With more than 500 locations “information integration” is key for Vancouver Coastal Health (VCH), one of British Columbia’s five regional, provincial health authorities. That’s why the folks at VCH are so thrilled about the identity management (IdM) and access software they implemented last week.
The solution, from Andover, Mass.-based Sentillion Inc., enables VCH to consolidate information across its 556 locations, including acute, residential and community health care facilities.
With an annual $1.9 billion dollar budget, VCH is tasked with planning, funding, coordinating and providing virtually all public health services in the four Health Service Delivery Areas of North Shore/Coast Garibaldi, Vancouver Acute, Vancouver Community, and Richmond.
The mandate is around improving access to patient information, said John Rutledge, regional manager, electronic health record, clinical application integration for VCH. In terms of IT architecture, he said, VCH has to reconcile several disparate systems and silos of information.
On top of that, as a large number of VCH patients use more than one facility, the need to maintain consistent health records is crucial.
IdM software vendors include Waltham, Mass.–based Novell Inc. and Islandia, N.Y.-based Computer Associates International Inc. (CA). Sentillion plays primarily in the healthcare space, according to Paul Roscoe the company’s senior vice-president, field operations.
After a careful review of various vendor offerings, VCH opted for Sentillion software. Specifically, the health authority has deployed Sentillion’s Vergence product suite to manage information access across multiple applications. The software is really the “glue around these applications,” Rutledge said.
The implementation is in line with an overarching VCH mandate to improve its electronic health records system and also to ensure that VCH is compliant with B.C.’s Freedom of Information and Protection of Privacy Act that aims to safeguard all patient information.
“The electronic health records strategy is really around creating a thin portal type environment and then [providing] links into all the other sources of information we need,” Rutledge said. Vergence, he said, enables authorized clinical users to securely access patient information from any VCH facility, no matter where the information is located. The secure technology also includes single sign-on, user provisioning and privacy auditing.

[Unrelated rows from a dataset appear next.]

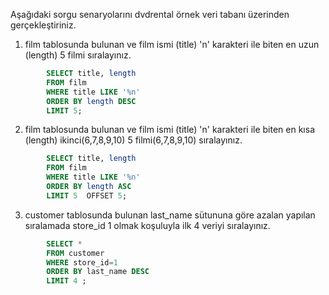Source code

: Aşağıdaki sorgu senaryolarını dvdrental örnek veri tabanı üzerinden gerçekleştiriniz.


1. film tablosunda bulunan ve film ismi (title) 'n' karakteri ile biten en uzun (length) 5 filmi sıralayınız.

```SQL
        SELECT title, length
        FROM film 
        WHERE title LIKE '%n'
        ORDER BY length DESC
        LIMIT 5;
```

2. film tablosunda bulunan ve film ismi (title) 'n' karakteri ile biten en kısa (length) ikinci(6,7,8,9,10) 5 filmi(6,7,8,9,10) sıralayınız.

```SQL
        SELECT title, length
        FROM film 
        WHERE title LIKE '%n'
        ORDER BY length ASC
        LIMIT 5  OFFSET 5;
```

3. customer tablosunda bulunan last_name sütununa göre azalan yapılan sıralamada store_id 1 olmak koşuluyla ilk 4 veriyi sıralayınız.

```SQL
        SELECT *
        FROM customer
        WHERE store_id=1
        ORDER BY last_name DESC
        LIMIT 4 ;
```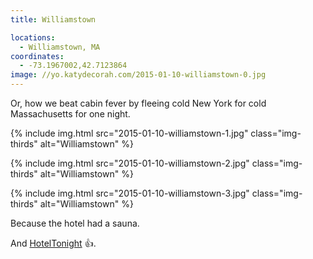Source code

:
 ```yaml
---
title: Williamstown

locations:
  - Williamstown, MA
coordinates:
  - -73.1967002,42.7123864
image: //yo.katydecorah.com/2015-01-10-williamstown-0.jpg
---
```


Or, how we beat cabin fever by fleeing cold New York for cold Massachusetts for one night.

<div class="photos">

{% include img.html src="2015-01-10-williamstown-1.jpg" class="img-thirds" alt="Williamstown" %}

{% include img.html src="2015-01-10-williamstown-2.jpg" class="img-thirds" alt="Williamstown" %}

{% include img.html src="2015-01-10-williamstown-3.jpg" class="img-thirds" alt="Williamstown" %}

</div>

Because the hotel had a sauna.

And [HotelTonight](https://www.hoteltonight.com/) :+1:.
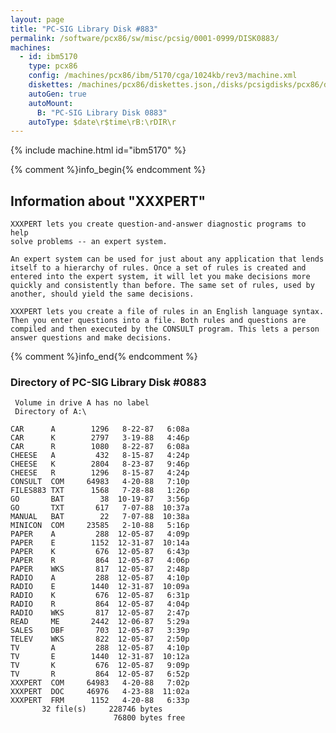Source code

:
 ```yaml
---
layout: page
title: "PC-SIG Library Disk #883"
permalink: /software/pcx86/sw/misc/pcsig/0001-0999/DISK0883/
machines:
  - id: ibm5170
    type: pcx86
    config: /machines/pcx86/ibm/5170/cga/1024kb/rev3/machine.xml
    diskettes: /machines/pcx86/diskettes.json,/disks/pcsigdisks/pcx86/diskettes.json
    autoGen: true
    autoMount:
      B: "PC-SIG Library Disk 0883"
    autoType: $date\r$time\rB:\rDIR\r
---
```


{% include machine.html id="ibm5170" %}

{% comment %}info_begin{% endcomment %}

## Information about "XXXPERT"

    XXXPERT lets you create question-and-answer diagnostic programs to help
    solve problems -- an expert system.
    
    An expert system can be used for just about any application that lends
    itself to a hierarchy of rules. Once a set of rules is created and
    entered into the expert system, it will let you make decisions more
    quickly and consistently than before. The same set of rules, used by
    another, should yield the same decisions.
    
    XXXPERT lets you create a file of rules in an English language syntax.
    Then you enter questions into a file. Both rules and questions are
    compiled and then executed by the CONSULT program. This lets a person
    answer questions and make decisions.
{% comment %}info_end{% endcomment %}


### Directory of PC-SIG Library Disk #0883

     Volume in drive A has no label
     Directory of A:\

    CAR      A        1296   8-22-87   6:08a
    CAR      K        2797   3-19-88   4:46p
    CAR      R        1080   8-22-87   6:08a
    CHEESE   A         432   8-15-87   4:24p
    CHEESE   K        2804   8-23-87   9:46p
    CHEESE   R        1296   8-15-87   4:24p
    CONSULT  COM     64983   4-20-88   7:10p
    FILES883 TXT      1568   7-28-88   1:26p
    GO       BAT        38  10-19-87   3:56p
    GO       TXT       617   7-07-88  10:37a
    MANUAL   BAT        22   7-07-88  10:38a
    MINICON  COM     23585   2-10-88   5:16p
    PAPER    A         288  12-05-87   4:09p
    PAPER    E        1152  12-31-87  10:14a
    PAPER    K         676  12-05-87   6:43p
    PAPER    R         864  12-05-87   4:06p
    PAPER    WKS       817  12-05-87   2:48p
    RADIO    A         288  12-05-87   4:10p
    RADIO    E        1440  12-31-87  10:09a
    RADIO    K         676  12-05-87   6:31p
    RADIO    R         864  12-05-87   4:04p
    RADIO    WKS       817  12-05-87   2:47p
    READ     ME       2442  12-06-87   5:29a
    SALES    DBF       703  12-05-87   3:39p
    TELEV    WKS       822  12-05-87   2:50p
    TV       A         288  12-05-87   4:10p
    TV       E        1440  12-31-87  10:12a
    TV       K         676  12-05-87   9:09p
    TV       R         864  12-05-87   6:52p
    XXXPERT  COM     64983   4-20-88   7:02p
    XXXPERT  DOC     46976   4-23-88  11:02a
    XXXPERT  FRM      1152   4-20-88   6:33p
           32 file(s)     228746 bytes
                           76800 bytes free
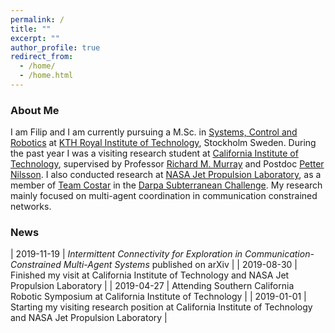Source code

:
 ```yaml
---
permalink: /
title: ""
excerpt: ""
author_profile: true
redirect_from:
  - /home/
  - /home.html
---
```


### About Me

<p>
  I am Filip and I am currently pursuing a M.Sc. in
  <a href="https://www.kth.se/en/studies/master/systems-control-robotics/description-1.8733">Systems, Control and Robotics</a>
  at <a href="https://www.kth.se/en">KTH Royal Institute of Technology</a>, Stockholm Sweden.
  During the past year I was a visiting research student at
  <a href="https://www.caltech.edu/">California Institute of Technology</a>, supervised by Professor
  <a href="http://www.cds.caltech.edu/~murray/wiki/Main_Page">Richard M. Murray</a>
  and Postdoc <a href="http://www.its.caltech.edu/~lnilsson/#/">Petter Nilsson</a>.
  I also conducted research at <a href="https://www.jpl.nasa.gov/">NASA Jet Propulsion Laboratory</a>, as a member of
  <a href="https://costar.jpl.nasa.gov/">Team Costar</a> in the
  <a href="https://www.subtchallenge.com/">Darpa Subterranean Challenge</a>.
  My research mainly focused on multi-agent coordination in communication constrained networks.
</p>


### News

| 2019-11-19   | *Intermittent Connectivity for Exploration in Communication-Constrained Multi-Agent Systems* published on arXiv   |
| 2019-08-30   | Finished my visit at California Institute of Technology and NASA Jet Propulsion Laboratory   |
| 2019-04-27   | Attending Southern California Robotic Symposium at California Institute of Technology   |
| 2019-01-01   | Starting my visiting research position at California Institute of Technology and NASA Jet Propulsion Laboratory   |
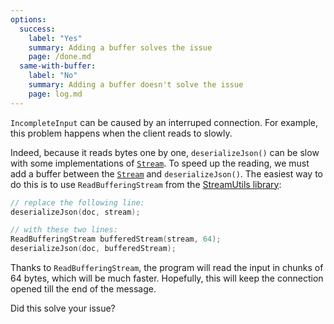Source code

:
 ```yaml
---
options:
  success:
    label: "Yes"
    summary: Adding a buffer solves the issue
    page: /done.md
  same-with-buffer:
    label: "No"
    summary: Adding a buffer doesn't solve the issue
    page: log.md
---
```


`IncompleteInput` can be caused by an interruped connection. For example, this problem happens when the client reads to slowly.

Indeed, because it reads bytes one by one, `deserializeJson()` can be slow with some implementations of [`Stream`](https://www.arduino.cc/reference/en/language/functions/communication/stream/). To speed up the reading, we must add a buffer between the [`Stream`](https://www.arduino.cc/reference/en/language/functions/communication/stream/) and `deserializeJson()`. The easiest way to do this is to use `ReadBufferingStream` from the [StreamUtils library](https://github.com/bblanchon/ArduinoStreamUtils):

```c++
// replace the following line:
deserializeJson(doc, stream);

// with these two lines:
ReadBufferingStream bufferedStream(stream, 64);
deserializeJson(doc, bufferedStream);
```

Thanks to `ReadBufferingStream`, the program will read the input in chunks of 64 bytes, which will be much faster.
Hopefully, this will keep the connection opened till the end of the message.

Did this solve your issue?
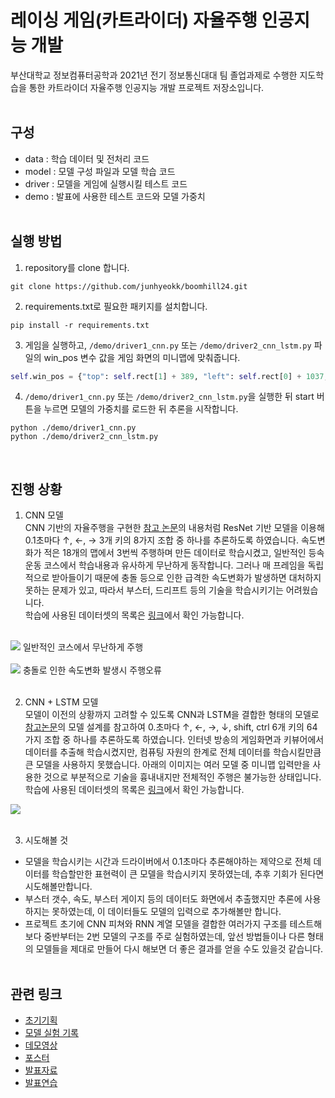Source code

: # 레이싱 게임(카트라이더) 자율주행 인공지능 개발
부산대학교 정보컴퓨터공학과 2021년 전기 정보통신대대 팀 졸업과제로 수행한 지도학습을 통한 카트라이더 자율주행 인공지능 개발 프로젝트 저장소입니다.
<br/><br/>

## 구성
* data : 학습 데이터 및 전처리 코드
* model : 모델 구성 파일과 모델 학습 코드
* driver : 모델을 게임에 실행시킬 테스트 코드
* demo : 발표에 사용한 테스트 코드와 모델 가중치
<br/><br/>

## 실행 방법
1. repository를 clone 합니다.
```
git clone https://github.com/junhyeokk/boomhill24.git
```
2. requirements.txt로 필요한 패키지를 설치합니다.
```
pip install -r requirements.txt
```
3. 게임을 실행하고, <code>/demo/driver1_cnn.py</code> 또는 <code>/demo/driver2_cnn_lstm.py</code> 파일의 win_pos 변수 값을 게임 화면의 미니맵에 맞춰줍니다.
```python
self.win_pos = {"top": self.rect[1] + 389, "left": self.rect[0] + 1037, "width": 223, "height": 212}
```
4. <code>/demo/driver1_cnn.py</code> 또는 <code>/demo/driver2_cnn_lstm.py</code>을 실행한 뒤 start 버튼을 누르면 모델의 가중치를 로드한 뒤 추론을 시작합니다.
```
python ./demo/driver1_cnn.py
python ./demo/driver2_cnn_lstm.py
```
<br/>

## 진행 상황
1. CNN 모델<br/>
 CNN 기반의 자율주행을 구현한 <a href="https://arxiv.org/abs/2010.08776">참고 논문</a>의 내용처럼 ResNet 기반 모델을 이용해 0.1초마다 ↑, ←, → 3개 키의 8가지 조합 중 하나를 추론하도록 하였습니다. 속도변화가 적은 18개의 맵에서 3번씩 주행하며 만든 데이터로 학습시켰고, 일반적인 등속운동 코스에서 학습내용과 유사하게 무난하게 동작합니다. 그러나 매 프레임을 독립적으로 받아들이기 때문에 충돌 등으로 인한 급격한 속도변화가 발생하면 대처하지 못하는 문제가 있고, 따라서 부스터, 드리프트 등의 기술을 학습시키기는 어려웠습니다.<br/>
 학습에 사용된 데이터셋의 목록은 <a href="https://docs.google.com/spreadsheets/d/11S4tDy8kQD3ZgfF8kO764H3j7U_tPxEyR7JOc4OrMf8/edit?usp=sharing">링크</a>에서 확인 가능합니다.
 <br/><br/>
<img src="./images/cnn_1.gif">
일반적인 코스에서 무난하게 주행
<br/><br/>
<img src="./images/cnn_2.gif">
충돌로 인한 속도변화 발생시 주행오류
<br/><br/>

2. CNN + LSTM 모델<br/>
 모델이 이전의 상황까지 고려할 수 있도록 CNN과 LSTM을 결합한 형태의 모델로 <a href="https://arxiv.org/abs/2002.05878">참고논문</a>의 모델 설계를 참고하여 0.초마다 ↑, ←, →, ↓, shift, ctrl 6개 키의 64가지 조합 중 하나를 추론하도록 하였습니다. 인터넷 방송의 게임화면과 키뷰어에서 데이터를 추출해 학습시켰지만, 컴퓨팅 자원의 한계로 전체 데이터를 학습시킬만큼 큰 모델을 사용하지 못했습니다. 아래의 이미지는 여러 모델 중 미니맵 입력만을 사용한 것으로 부분적으로 기술을 흉내내지만 전체적인 주행은 불가능한 상태입니다.<br/>
 학습에 사용된 데이터셋의 목록은 <a href="https://docs.google.com/spreadsheets/d/1Augj-bmggBVMYgFhV_q_hS8As6uHnfFNUbngSFL3gNI/edit?usp=sharing">링크</a>에서 확인 가능합니다.
<img src="./images/cnn_lstm_1.gif">
<br/><br/>

3. 시도해볼 것
 * 모델을 학습시키는 시간과 드라이버에서 0.1초마다 추론해야하는 제약으로 전체 데이터를 학습할만한 표현력이 큰 모델을 학습시키지 못하였는데, 추후 기회가 된다면 시도해볼만합니다.
 * 부스터 갯수, 속도, 부스터 게이지 등의 데이터도 화면에서 추출했지만 추론에 사용하지는 못하였는데, 이 데이터들도 모델의 입력으로 추가해볼만 합니다.
 * 프로젝트 초기에 CNN 피쳐와 RNN 계열 모델을 결합한 여러가지 구조를 테스트해보다 중반부터는 2번 모델의 구조를 주로 실험하였는데, 앞선 방법들이나 다른 형태의 모델들을 제대로 만들어 다시 해보면 더 좋은 결과를 얻을 수도 있을것 같습니다.
<br/><br/>

## 관련 링크
* <a href="./demo/initial_plan">초기기획</a>
* <a href="https://docs.google.com/document/d/1stkhaSqZ0RTQ6JEKugAGN491QdeIRplc/edit?usp=sharing&ouid=107588036944538460813&rtpof=true&sd=true">모델 실험 기록</a>
* <a href="https://youtu.be/0fTZ9VjVcr8">데모영상</a>
* <a href="./demo/poster.pdf">포스터</a>
* <a href="./demo/presentation.pptx">발표자료</a>
* <a href="https://youtu.be/145Zlh1SEpE">발표연습</a>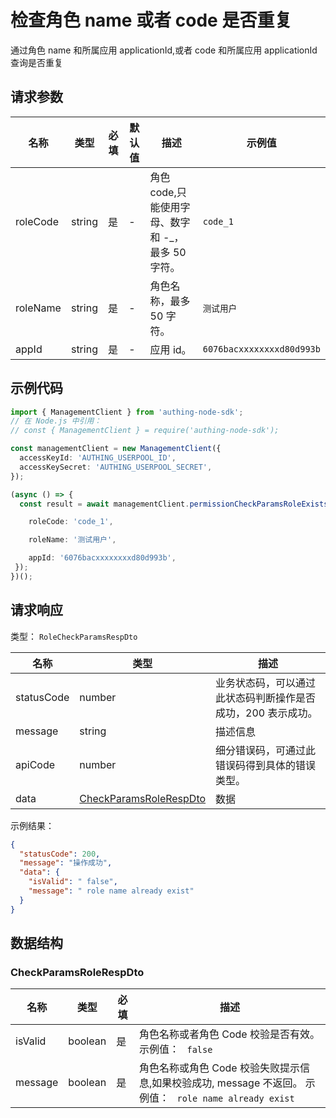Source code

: # 检查角色 name 或者 code 是否重复

<!--
  警告⚠️：
  不要直接修改该文档，
  https://github.com/Authing/authing-docs-factory
  使用该项目进行生成
-->

<LastUpdated />

通过角色 name 和所属应用 applicationId,或者 code 和所属应用 applicationId 查询是否重复

## 请求参数

| 名称 | 类型 | 必填 | 默认值 | 描述 | 示例值 |
| ---- | ---- | ---- | ---- | ---- | ---- |
| roleCode | string  | 是 | - | 角色 code,只能使用字母、数字和 -_，最多 50 字符。  | `code_1` |
| roleName | string  | 是 | - | 角色名称，最多 50 字符。  | `测试用户` |
| appId | string  | 是 | - | 应用 id。  | `6076bacxxxxxxxxd80d993b` |


## 示例代码

```ts
import { ManagementClient } from 'authing-node-sdk';
// 在 Node.js 中引用：
// const { ManagementClient } = require('authing-node-sdk');

const managementClient = new ManagementClient({
  accessKeyId: 'AUTHING_USERPOOL_ID',
  accessKeySecret: 'AUTHING_USERPOOL_SECRET',
});

(async () => {
  const result = await managementClient.permissionCheckParamsRoleExists({

    roleCode: 'code_1',

    roleName: '测试用户',

    appId: '6076bacxxxxxxxxd80d993b',
 });
})();
```



## 请求响应

类型： `RoleCheckParamsRespDto`

| 名称 | 类型 | 描述 |
| ---- | ---- | ---- |
| statusCode | number | 业务状态码，可以通过此状态码判断操作是否成功，200 表示成功。 |
| message | string | 描述信息 |
| apiCode | number | 细分错误码，可通过此错误码得到具体的错误类型。 |
| data | <a href="#CheckParamsRoleRespDto">CheckParamsRoleRespDto</a> | 数据 |



示例结果：

```json
{
  "statusCode": 200,
  "message": "操作成功",
  "data": {
    "isValid": " false",
    "message": " role name already exist"
  }
}
```

## 数据结构


### <a id="CheckParamsRoleRespDto"></a> CheckParamsRoleRespDto

| 名称 | 类型 | 必填 | 描述 |
| ---- |  ---- | ---- | ---- |
| isValid | boolean | 是 | 角色名称或者角色 Code 校验是否有效。 示例值： ` false`  |
| message | boolean | 是 | 角色名称或角色 Code 校验失败提示信息,如果校验成功, message 不返回。 示例值： ` role name already exist`  |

According to Rutledge, role-based access is a key aspect of the system. It enables users to access only those applications they have permission to use based upon their roles in that facility.
In looking at electronic patient records Rutledge noted the software “allows [users] to dive back down into the deep operational systems where the contextual data is located, while supporting clinical workflow….A user doesn’t need to log in again,” Rutledge said. “We’re working on the security access model, doing the portal and integration development, all the work that comes along with a complex project.”